So far, I’ve been charting a programmatic course that has taken Outbound to the moon with robotic surveys and construction demonstrations. Now it’s time to flex some operational muscle and go for stretch goals. In this case, that means going beyond the Moon with Robotic Asteroid Exploration (OPS.7)
It might seem that the next logical step after Lunar Robotic missions would be Lunar Human landings. That’s partially true. After all, that’s a big reason why the Lunar bots were sent there, to pave the way for human exploration and habitation. But you may have noticed that not all of the Outbound operational plan is strictly so linear. In fact, I consider the robotic asteroid program as a hard branch in the operational plan. Going to the Moon is a mandatory threshold step to settling the Solar System, but one has to look beyond the threshold. We have to go farther, and going farther means upping one’s game as it were. Traveling to an asteroid, any asteroid, requires much more complex celestial mechanics and more exotic propulsion to make the journey, and sending robotic probes and pre-settlement technologies will drive the needed developments.

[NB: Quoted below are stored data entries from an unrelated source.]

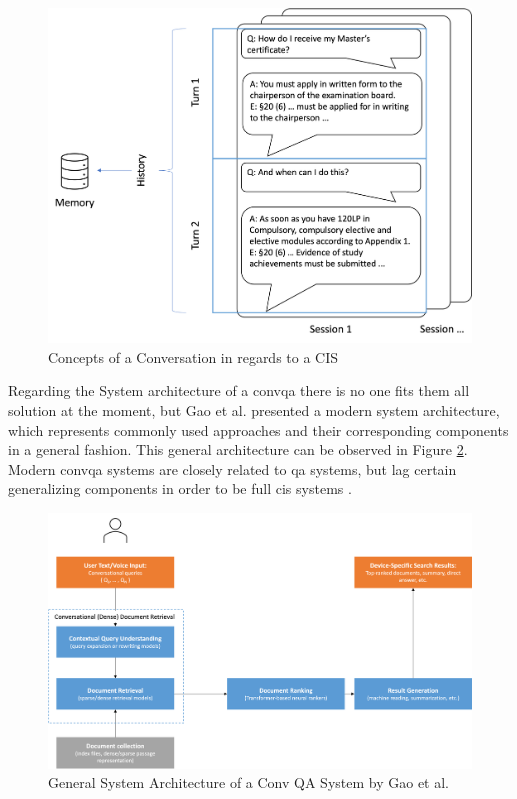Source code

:\begin{figure}[h]
    \centering
    \includegraphics[width=\textwidth]{Grafiken/Conversation_Explain.png}
    \caption{Concepts of a Conversation in regards to a CIS}
    \label{fig:conversation_explain}
\end{figure}

Regarding the System architecture of a \gls{convqa} there is no one fits them all solution at the moment, but Gao et al. \cite{gao_neural_2022} presented a modern system architecture, which represents commonly used approaches and their corresponding components in a general fashion. This general architecture can be observed in Figure \ref{fig:convqa_system_architecture}. Modern \gls{convqa} systems are closely related to \gls{qa} systems, but lag certain generalizing components in order to be full \gls{cis} systems \cite{zamani_conversational_2023}.

\begin{figure}
    \centering
    \includegraphics[width=\textwidth]{Grafiken/System_Architecture_ConQA.png}
    \caption{General System Architecture of a Conv QA System by Gao et al. \cite{gao_neural_2022}}
    \label{fig:convqa_system_architecture}
\end{figure}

If scheduled correctly, once a solid threshold settlement is in place on the Moon, the skills and technology developed by robotic Asteroid missions will be mature to the point that Human missions have what they require for success. In other words, tandem development of Asteroid-class mission schemes while Humans settle the Moon means that there is no time gap from the Lunar missions to places much farther Outbound. We’ve dealt with a gap of five decades now, we should ensure that never happens again.